╭─ Records for the exercise

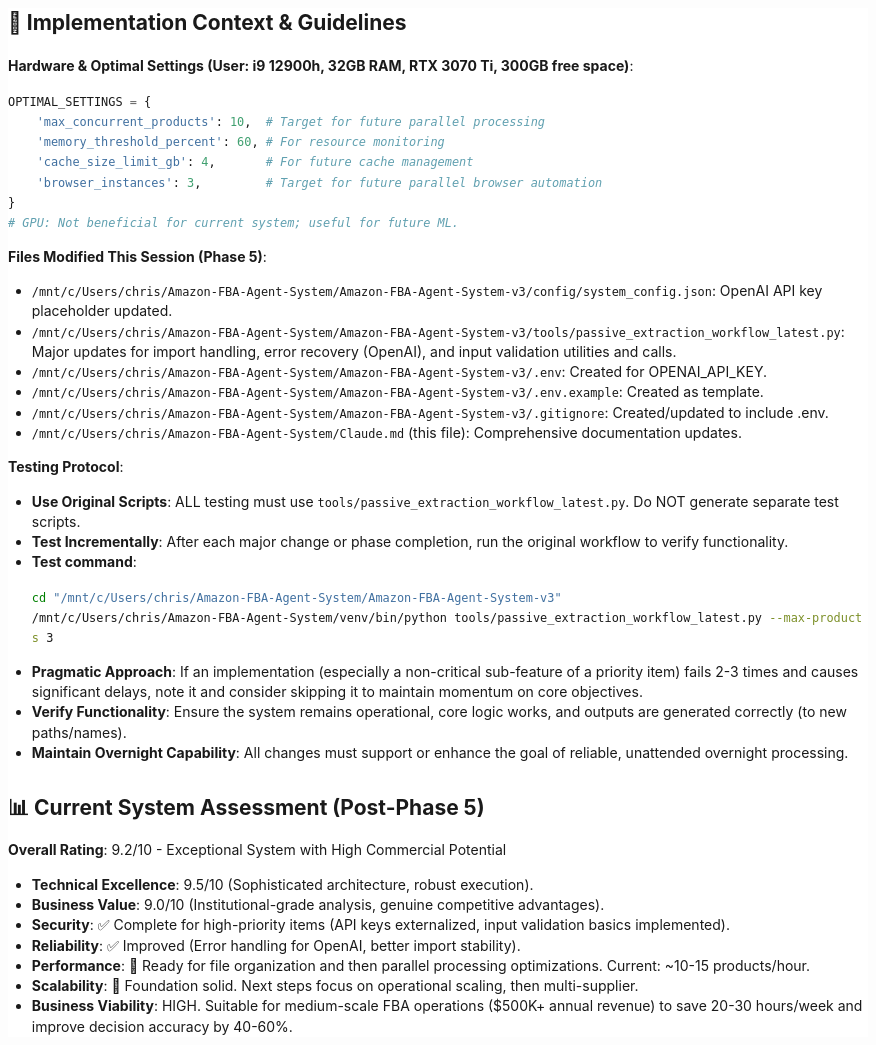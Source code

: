 ## 🔧 Implementation Context & Guidelines

**Hardware & Optimal Settings (User: i9 12900h, 32GB RAM, RTX 3070 Ti, 300GB free space)**:
```python
OPTIMAL_SETTINGS = {
    'max_concurrent_products': 10,  # Target for future parallel processing
    'memory_threshold_percent': 60, # For resource monitoring
    'cache_size_limit_gb': 4,       # For future cache management
    'browser_instances': 3,         # Target for future parallel browser automation
}
# GPU: Not beneficial for current system; useful for future ML.
```

**Files Modified This Session (Phase 5)**:
- `/mnt/c/Users/chris/Amazon-FBA-Agent-System/Amazon-FBA-Agent-System-v3/config/system_config.json`: OpenAI API key placeholder updated.
- `/mnt/c/Users/chris/Amazon-FBA-Agent-System/Amazon-FBA-Agent-System-v3/tools/passive_extraction_workflow_latest.py`: Major updates for import handling, error recovery (OpenAI), and input validation utilities and calls.
- `/mnt/c/Users/chris/Amazon-FBA-Agent-System/Amazon-FBA-Agent-System-v3/.env`: Created for OPENAI_API_KEY.
- `/mnt/c/Users/chris/Amazon-FBA-Agent-System/Amazon-FBA-Agent-System-v3/.env.example`: Created as template.
- `/mnt/c/Users/chris/Amazon-FBA-Agent-System/Amazon-FBA-Agent-System-v3/.gitignore`: Created/updated to include .env.
- `/mnt/c/Users/chris/Amazon-FBA-Agent-System/Claude.md` (this file): Comprehensive documentation updates.

**Testing Protocol**:
- **Use Original Scripts**: ALL testing must use `tools/passive_extraction_workflow_latest.py`. Do NOT generate separate test scripts.
- **Test Incrementally**: After each major change or phase completion, run the original workflow to verify functionality.
- **Test command**:
  ```bash
  cd "/mnt/c/Users/chris/Amazon-FBA-Agent-System/Amazon-FBA-Agent-System-v3"
  /mnt/c/Users/chris/Amazon-FBA-Agent-System/venv/bin/python tools/passive_extraction_workflow_latest.py --max-products 3
  ```
- **Pragmatic Approach**: If an implementation (especially a non-critical sub-feature of a priority item) fails 2-3 times and causes significant delays, note it and consider skipping it to maintain momentum on core objectives.
- **Verify Functionality**: Ensure the system remains operational, core logic works, and outputs are generated correctly (to new paths/names).
- **Maintain Overnight Capability**: All changes must support or enhance the goal of reliable, unattended overnight processing.

## 📊 Current System Assessment (Post-Phase 5)

**Overall Rating**: 9.2/10 - Exceptional System with High Commercial Potential
- **Technical Excellence**: 9.5/10 (Sophisticated architecture, robust execution).
- **Business Value**: 9.0/10 (Institutional-grade analysis, genuine competitive advantages).
- **Security**: ✅ Complete for high-priority items (API keys externalized, input validation basics implemented).
- **Reliability**: ✅ Improved (Error handling for OpenAI, better import stability).
- **Performance**: 🔄 Ready for file organization and then parallel processing optimizations. Current: ~10-15 products/hour.
- **Scalability**: 🔄 Foundation solid. Next steps focus on operational scaling, then multi-supplier.
- **Business Viability**: HIGH. Suitable for medium-scale FBA operations ($500K+ annual revenue) to save 20-30 hours/week and improve decision accuracy by 40-60%.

╰─

- _Exercise_: Check each line above for the string "processing" and copy those that have it.

- _Final answer_:
    'max_concurrent_products': 10,  # Target for future parallel processing
- **Maintain Overnight Capability**: All changes must support or enhance the goal of reliable, unattended overnight processing.
- **Performance**: 🔄 Ready for file organization and then parallel processing optimizations. Current: ~10-15 products/hour.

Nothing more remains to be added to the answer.